MEMORANDUM AND ORDER
William J. Nealon, Jr., Chief Judge.
Defendants filed a Motion for Judgment on the Pleadings with respect to plaintiffs' claims under the Racketeer Influenced and Corrupt Organizations Act on January 13, 1986. Defendants request that judgment be entered in their favor on Count II of the Amended Complaint of Plaintiffs Roche, Balish, Hoffman and Domiano, Count II of the Amended Complaint of Plaintiffs Jeffrey V. and Rosaria A. Elwell and Count III
of the Complaint of Walter P. Knight, intervening plaintiff. Plaintiffs filed an Opposition Brief on February 7, 1986
and defendants replied on February 25, 1986. Plaintiffs filed a surreply brief, pursuant to court Order dated April 7, 1986, on April 10, 1986. In accordance with their request and with the court's permission, defendants filed a closing Memorandum in Support of Their Motion for Judgment on the Pleadings on April 16, 1986. Needless to say, this issue has been fully briefed and is ripe for disposition. For the reasons set forth below, defendants' Motion for Judgment on the Pleadings will be granted in part and denied in part.
At the outset, the court recognizes that a judgment on the pleadings is an appropriate remedy where material facts are undisputed and judgment is possible by considering the contents of the pleadings. See General Foods Corp. v. General Foods, Inc., 496 F. Supp. 307 (D.C. V. I. 1979), aff'd, 659 F.2d 1066 (3d Cir. 1981). In considering a motion for judgment on the pleadings, the court is required to view the facts presented in the pleadings and the inferences drawn therefrom in a light most favorable to the nonmoving party. See City of Philadelphia v. Stepan Chemical Co., 544 F. Supp. 1135 (E.D. Pa. 1982). With this standard in mind, the court will examine each of the challenged claims seriatim.
A. Section 1962(c)
Claim Against Defendant E. F. Hutton & Co., Inc.
In their opposition brief, plaintiffs state, ". . . plaintiffs do not press their claim of liability against E. F. Hutton (Hutton) under subsection 1962(c) . . . ." Document 121 of the Record at 2. Accordingly, plaintiffs appear to concede, in light of B. F. Hirsch v. Enright Refining Co., Inc., 751 F.2d 628 (3d Cir. 1984), that Hutton cannot be both the "enterprise" and the liable "person" for § 1962(c) purposes. See United States v. Turkette, 452 U.S. 576, 69 L. Ed. 2d 246, 101 S. Ct. 2524 (1981)("enterprise" is a separate element that must be proved).

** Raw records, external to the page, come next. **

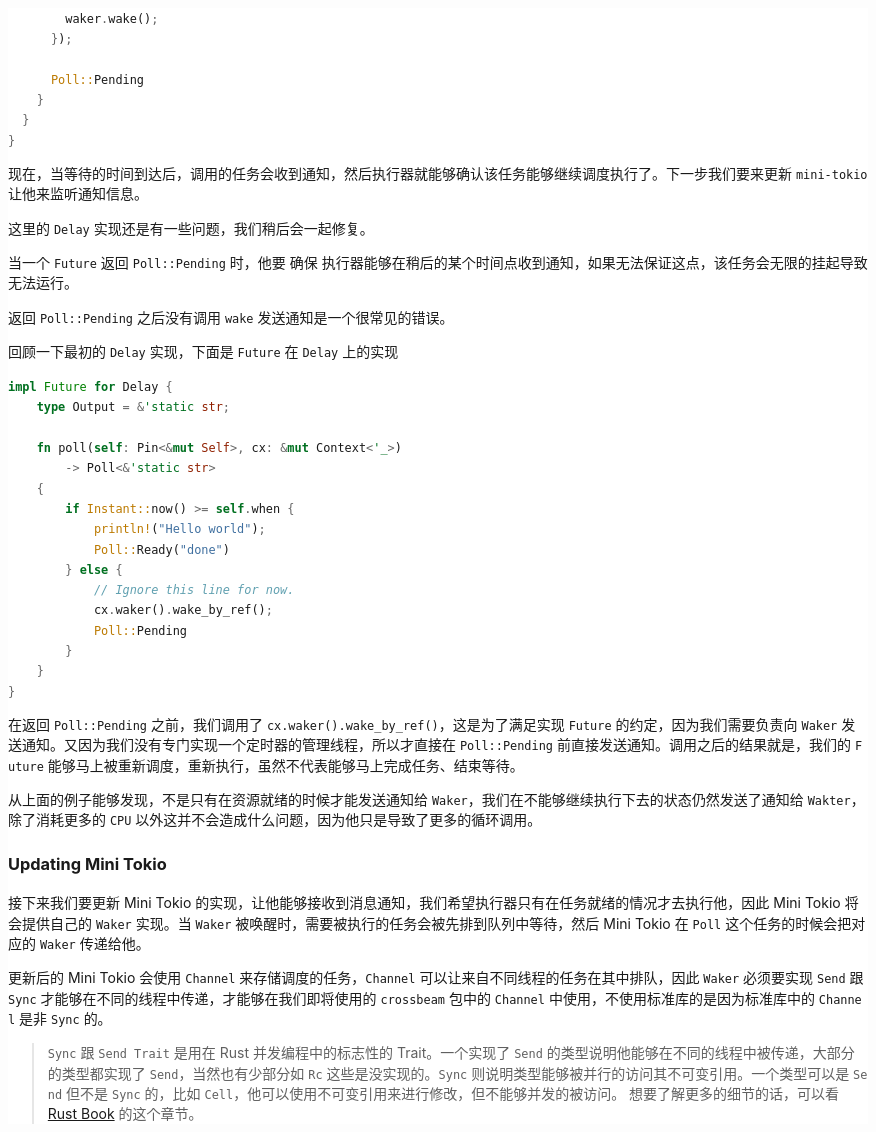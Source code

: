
 ```rust
        waker.wake();
      });
      
      Poll::Pending
    }
  }
}
```

现在，当等待的时间到达后，调用的任务会收到通知，然后执行器就能够确认该任务能够继续调度执行了。下一步我们要来更新 `mini-tokio` 让他来监听通知信息。

这里的 `Delay` 实现还是有一些问题，我们稍后会一起修复。

当一个 `Future` 返回 `Poll::Pending` 时，他要 确保 执行器能够在稍后的某个时间点收到通知，如果无法保证这点，该任务会无限的挂起导致无法运行。

返回 `Poll::Pending` 之后没有调用 `wake` 发送通知是一个很常见的错误。

回顾一下最初的 `Delay` 实现，下面是 `Future` 在 `Delay` 上的实现

```rust
impl Future for Delay {
    type Output = &'static str;

    fn poll(self: Pin<&mut Self>, cx: &mut Context<'_>)
        -> Poll<&'static str>
    {
        if Instant::now() >= self.when {
            println!("Hello world");
            Poll::Ready("done")
        } else {
            // Ignore this line for now.
            cx.waker().wake_by_ref();
            Poll::Pending
        }
    }
}
```

在返回 `Poll::Pending` 之前，我们调用了 `cx.waker().wake_by_ref()`，这是为了满足实现 `Future` 的约定，因为我们需要负责向 `Waker` 发送通知。又因为我们没有专门实现一个定时器的管理线程，所以才直接在 `Poll::Pending` 前直接发送通知。调用之后的结果就是，我们的 `Future` 能够马上被重新调度，重新执行，虽然不代表能够马上完成任务、结束等待。

从上面的例子能够发现，不是只有在资源就绪的时候才能发送通知给 `Waker`，我们在不能够继续执行下去的状态仍然发送了通知给 `Wakter`，除了消耗更多的 `CPU` 以外这并不会造成什么问题，因为他只是导致了更多的循环调用。

### Updating Mini Tokio

接下来我们要更新 Mini Tokio 的实现，让他能够接收到消息通知，我们希望执行器只有在任务就绪的情况才去执行他，因此 Mini Tokio 将会提供自己的 `Waker` 实现。当 `Waker` 被唤醒时，需要被执行的任务会被先排到队列中等待，然后 Mini Tokio 在 `Poll` 这个任务的时候会把对应的 `Waker` 传递给他。

更新后的 Mini Tokio 会使用 `Channel` 来存储调度的任务，`Channel` 可以让来自不同线程的任务在其中排队，因此 `Waker` 必须要实现 `Send` 跟 `Sync` 才能够在不同的线程中传递，才能够在我们即将使用的 `crossbeam` 包中的 `Channel` 中使用，不使用标准库的是因为标准库中的 `Channel` 是非 `Sync` 的。

> `Sync` 跟 `Send Trait` 是用在 Rust 并发编程中的标志性的 Trait。一个实现了 `Send` 的类型说明他能够在不同的线程中被传递，大部分的类型都实现了 `Send`，当然也有少部分如 `Rc` 这些是没实现的。`Sync` 则说明类型能够被并行的访问其不可变引用。一个类型可以是 `Send` 但不是 `Sync` 的，比如 `Cell`，他可以使用不可变引用来进行修改，但不能够并发的被访问。
> 想要了解更多的细节的话，可以看 [Rust Book](https://doc.rust-lang.org/book/ch16-04-extensible-concurrency-sync-and-send.html) 的这个章节。
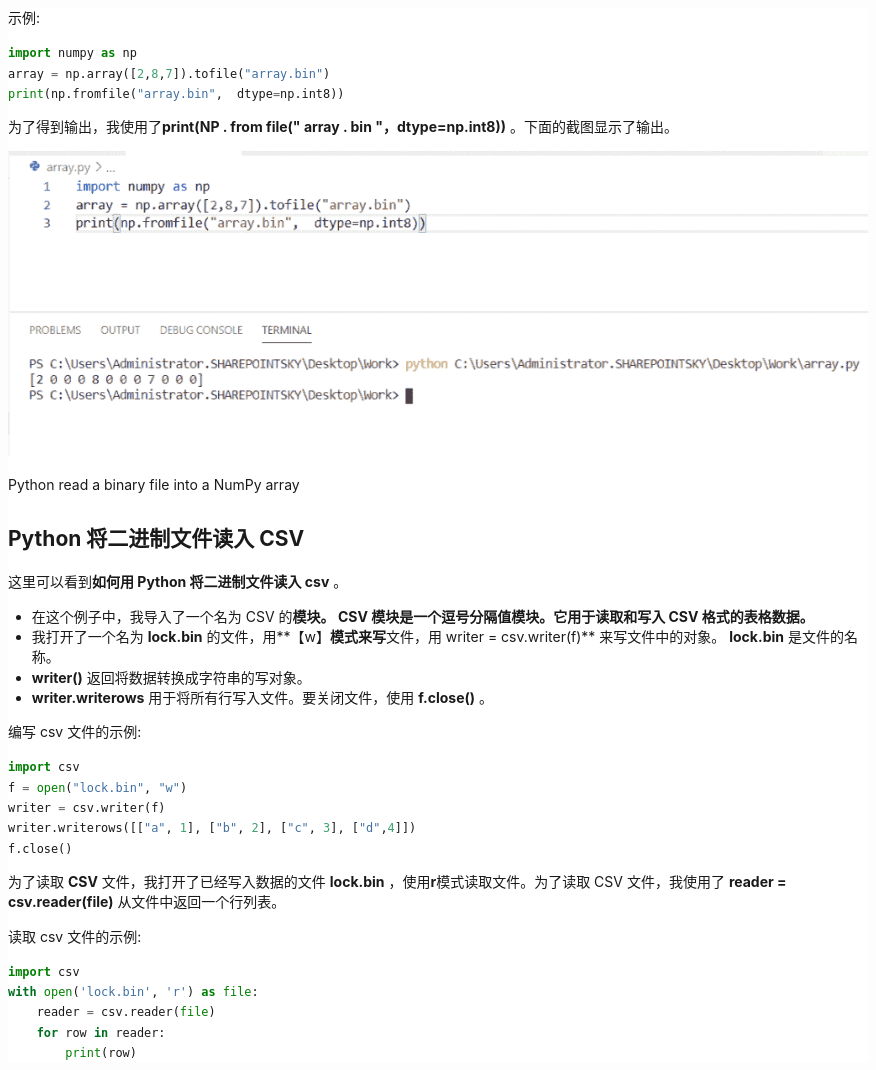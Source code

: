 示例:

```py
import numpy as np
array = np.array([2,8,7]).tofile("array.bin")
print(np.fromfile("array.bin",  dtype=np.int8))
```

为了得到输出，我使用了**print(NP . from file(" array . bin "，dtype=np.int8))** 。下面的截图显示了输出。

![Python read a binary file into a NumPy array](img/f2096b30e40edc1804b5b9eaec70d528.png "numpy")

Python read a binary file into a NumPy array

## Python 将二进制文件读入 CSV

这里可以看到**如何用 Python 将二进制文件读入 csv** 。

*   在这个例子中，我导入了一个名为 CSV 的**模块。 **CSV** 模块是一个逗号分隔值模块。它用于读取和写入 CSV 格式的表格数据。**
*   我打开了一个名为 **lock.bin** 的文件，用**【w】**模式来写**文件，用 writer = csv.writer(f)** 来写文件中的对象。 **lock.bin** 是文件的名称。
*   **writer()** 返回将数据转换成字符串的写对象。
*   **writer.writerows** 用于将所有行写入文件。要关闭文件，使用 **f.close()** 。

编写 csv 文件的示例:

```py
import csv
f = open("lock.bin", "w")
writer = csv.writer(f)
writer.writerows([["a", 1], ["b", 2], ["c", 3], ["d",4]])
f.close() 
```

为了读取 **CSV** 文件，我打开了已经写入数据的文件 **lock.bin** ，使用**r**模式读取文件。为了读取 CSV 文件，我使用了 **reader = csv.reader(file)** 从文件中返回一个行列表。

读取 csv 文件的示例:

```py
import csv
with open('lock.bin', 'r') as file:
    reader = csv.reader(file)
    for row in reader:
        print(row) 
```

There is some question whether Hutton could be held liable under § 1962(c) on the basis of respondeat superior. It is doubtful, however, whether respondeat superior can be utilized to impose liability on Hutton indirectly, when B. F. Hirsch prohibits the same recovery directly.

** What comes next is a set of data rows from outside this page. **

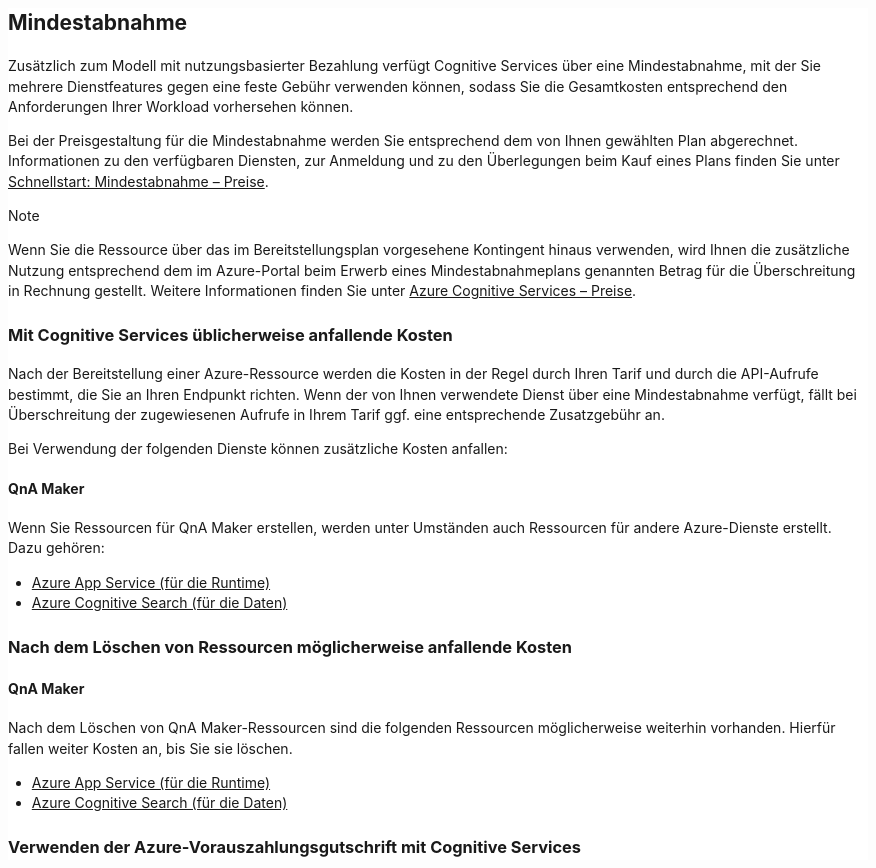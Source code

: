 ## <a name="commitment-tier"></a>Mindestabnahme

Zusätzlich zum Modell mit nutzungsbasierter Bezahlung verfügt Cognitive Services über eine Mindestabnahme, mit der Sie mehrere Dienstfeatures gegen eine feste Gebühr verwenden können, sodass Sie die Gesamtkosten entsprechend den Anforderungen Ihrer Workload vorhersehen können.

Bei der Preisgestaltung für die Mindestabnahme werden Sie entsprechend dem von Ihnen gewählten Plan abgerechnet. Informationen zu den verfügbaren Diensten, zur Anmeldung und zu den Überlegungen beim Kauf eines Plans finden Sie unter [Schnellstart: Mindestabnahme – Preise](commitment-tier.md).

> [!NOTE]
> Wenn Sie die Ressource über das im Bereitstellungsplan vorgesehene Kontingent hinaus verwenden, wird Ihnen die zusätzliche Nutzung entsprechend dem im Azure-Portal beim Erwerb eines Mindestabnahmeplans genannten Betrag für die Überschreitung in Rechnung gestellt. Weitere Informationen finden Sie unter [Azure Cognitive Services – Preise](https://azure.microsoft.com/pricing/details/cognitive-services/).




### <a name="costs-that-typically-accrue-with-cognitive-services"></a>Mit Cognitive Services üblicherweise anfallende Kosten

Nach der Bereitstellung einer Azure-Ressource werden die Kosten in der Regel durch Ihren Tarif und durch die API-Aufrufe bestimmt, die Sie an Ihren Endpunkt richten. Wenn der von Ihnen verwendete Dienst über eine Mindestabnahme verfügt, fällt bei Überschreitung der zugewiesenen Aufrufe in Ihrem Tarif ggf. eine entsprechende Zusatzgebühr an.

Bei Verwendung der folgenden Dienste können zusätzliche Kosten anfallen:

#### <a name="qna-maker"></a>QnA Maker

Wenn Sie Ressourcen für QnA Maker erstellen, werden unter Umständen auch Ressourcen für andere Azure-Dienste erstellt. Dazu gehören:

- [Azure App Service (für die Runtime)](https://azure.microsoft.com/pricing/details/app-service/)
- [Azure Cognitive Search (für die Daten)](https://azure.microsoft.com/pricing/details/search/)
 
### <a name="costs-that-might-accrue-after-resource-deletion"></a>Nach dem Löschen von Ressourcen möglicherweise anfallende Kosten

#### <a name="qna-maker"></a>QnA Maker

Nach dem Löschen von QnA Maker-Ressourcen sind die folgenden Ressourcen möglicherweise weiterhin vorhanden. Hierfür fallen weiter Kosten an, bis Sie sie löschen.

- [Azure App Service (für die Runtime)](https://azure.microsoft.com/pricing/details/app-service/)
- [Azure Cognitive Search (für die Daten)](https://azure.microsoft.com/pricing/details/search/)

### <a name="using-azure-prepayment-credit-with-cognitive-services"></a>Verwenden der Azure-Vorauszahlungsgutschrift mit Cognitive Services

The court need not address this issue in light of plaintiffs' withdrawal of their § 1962(c) claim against Hutton. As plaintiffs aver:
In this case, even though the plaintiffs assert that E. F. Hutton constitutes an institutional RICO enterprise, the plaintiffs no longer press the claim that E. F. Hutton is liable as a defendant under subsection 1962(c). The allegations in the amended and intervenor's complaints that all "defendants" are liable should, as far as subsection 1962(c) is concerned, be interpreted as referring only to the individual Hutton employees and not to E. F. Hutton itself . . . . Since the plaintiffs do not now seek to hold E. F. Hutton liable as a defendant under subsection 1962(c), the Hirsch decision has no further bearing on plaintiffs' RICO claims.